Ali Muhammad Ali Abd-Al-Rahman, 72 ans, dirigeait les Janjawids, une force supplétive du gouvernement soudanais accusée d’exactions durant le conflit. Un ex-chef de milice sera la première personne à être jugée devant la Cour pénale internationale (CPI), mardi 5 avril, pour les atrocités commises au Darfour, une région de l’ouest du Soudan régulièrement endeuillée par des violences et théâtre d’un bain de sang il y a près de vingt ans.
Ali Muhammad Ali Abd-Al-Rahman, 72 ans, collaborateur de l’ex-président soudanais Omar al-Bachir, était le chef de la milice janjawid, force supplétive du gouvernement soudanais accusée d’exactions durant le conflit du Darfour. Egalement connu sous son nom de guerre, Ali Kosheib, il est accusé de 31 chefs de crimes de guerre et contre l’humanité commis en 2003 et 2004 au Darfour.
A l’époque, le conflit avait éclaté lorsque des membres de minorités ethniques avaient pris les armes contre le régime de Khartoum, dominé par la majorité arabe. Khartoum avait répondu avec les Janjawids, une force issue des tribus nomades de la région. Selon des groupes de défense des droits humains, ceux-ci avaient alors opéré une « campagne systématique de nettoyage ethnique » ciblant les groupes ethniques des Four, des Masalit et des Zaghawa. Le bilan humain du conflit est estimé à 300 000 morts et 2,5 millions de déplacés, selon les Nations unies. En avril 2007, la CPI, dont le siège se situe à La Haye, aux Pays-Bas, a émis un mandat d’arrêt contre M. Abd-Al-Rahman. Celui-ci a fui en Centrafrique, en février 2020, lorsque le nouveau gouvernement soudanais a annoncé son intention de coopérer avec les enquêteurs de la CPI. Il s’est rendu en juin 2020 à la CPI après treize ans de fuite et dément les charges à son encontre.
Selon les procureurs de la CPI, le chef de milice, soutenu par les forces soudanaises, a mené des attaques contre des villages dans la zone de Wadi Salih, au Darfour, en août 2003. Au cours de ces attaques, au moins 100 villageois ont été assassinés, des femmes et des filles ont été violées et les membres du groupe ethnique prédominant, les Four, ont été transférés de force et persécutés. Surnommé « colonel des colonels », il est également accusé d’avoir mobilisé, recruté, armé et approvisionné les milices janjawids sous son commandement.
M. Abd-Al-Rahman étant le premier suspect à être jugé pour des crimes de guerre commis au Darfour, ce procès représente « une chance rare et longtemps attendue pour les victimes et les communautés terrorisées par les Janjawids de voir un dirigeant présumé être traduit en justice », a déclaré Human Rights Watch dans un communiqué.
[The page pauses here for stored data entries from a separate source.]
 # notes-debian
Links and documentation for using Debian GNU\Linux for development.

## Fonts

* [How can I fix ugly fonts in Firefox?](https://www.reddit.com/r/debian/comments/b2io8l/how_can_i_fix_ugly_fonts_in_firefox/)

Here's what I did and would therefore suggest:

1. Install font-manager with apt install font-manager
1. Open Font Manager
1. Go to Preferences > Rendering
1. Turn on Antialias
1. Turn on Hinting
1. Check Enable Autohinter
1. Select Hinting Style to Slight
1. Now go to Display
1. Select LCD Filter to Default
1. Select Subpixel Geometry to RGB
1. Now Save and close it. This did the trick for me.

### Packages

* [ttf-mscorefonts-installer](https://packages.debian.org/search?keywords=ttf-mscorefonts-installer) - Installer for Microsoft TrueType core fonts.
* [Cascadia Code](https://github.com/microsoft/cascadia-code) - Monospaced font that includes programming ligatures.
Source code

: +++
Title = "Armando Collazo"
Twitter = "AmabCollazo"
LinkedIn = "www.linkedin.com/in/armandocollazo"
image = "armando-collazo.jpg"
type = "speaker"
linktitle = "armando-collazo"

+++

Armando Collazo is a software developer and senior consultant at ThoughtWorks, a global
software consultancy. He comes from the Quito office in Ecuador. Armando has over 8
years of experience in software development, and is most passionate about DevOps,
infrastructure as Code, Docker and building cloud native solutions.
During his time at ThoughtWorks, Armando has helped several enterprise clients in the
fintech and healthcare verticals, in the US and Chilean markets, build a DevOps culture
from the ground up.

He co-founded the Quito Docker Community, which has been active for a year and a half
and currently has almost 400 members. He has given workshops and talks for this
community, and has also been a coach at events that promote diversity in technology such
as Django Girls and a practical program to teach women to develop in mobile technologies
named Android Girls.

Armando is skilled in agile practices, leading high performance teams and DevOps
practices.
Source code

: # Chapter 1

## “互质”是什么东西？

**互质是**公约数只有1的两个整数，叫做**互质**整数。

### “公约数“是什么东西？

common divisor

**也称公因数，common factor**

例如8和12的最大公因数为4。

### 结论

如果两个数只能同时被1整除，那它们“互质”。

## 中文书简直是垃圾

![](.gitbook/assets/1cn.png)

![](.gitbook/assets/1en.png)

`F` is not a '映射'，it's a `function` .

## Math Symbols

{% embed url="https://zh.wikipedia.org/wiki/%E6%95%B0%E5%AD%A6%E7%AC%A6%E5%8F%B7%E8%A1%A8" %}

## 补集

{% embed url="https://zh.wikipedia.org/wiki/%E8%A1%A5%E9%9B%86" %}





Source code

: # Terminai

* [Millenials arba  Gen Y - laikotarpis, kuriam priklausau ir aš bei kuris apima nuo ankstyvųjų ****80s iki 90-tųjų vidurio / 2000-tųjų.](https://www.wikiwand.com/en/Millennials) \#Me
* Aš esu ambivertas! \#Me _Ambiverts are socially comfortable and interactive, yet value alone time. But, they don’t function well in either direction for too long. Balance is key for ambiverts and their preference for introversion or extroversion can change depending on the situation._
Omar al-Bachir, qui a dirigé le Soudan d’une main de fer pendant trois décennies avant d’être destitué en avril 2019 après des mois de manifestations, ainsi que deux autres dirigeants sont réclamés depuis plus de dix ans par la CPI pour « génocide » et « crimes contre l’humanité » lors du conflit au Darfour.
Le procureur en chef de la CPI, Karim Khan, a déclaré que le coup d’Etat militaire au Soudan, en octobre 2021, avait marqué un revers dans le travail de la cour, le pays étant secoué par l’aggravation des troubles. La semaine dernière, au moins 45 personnes sont mortes au Darfour, selon les autorités de sécurité locales.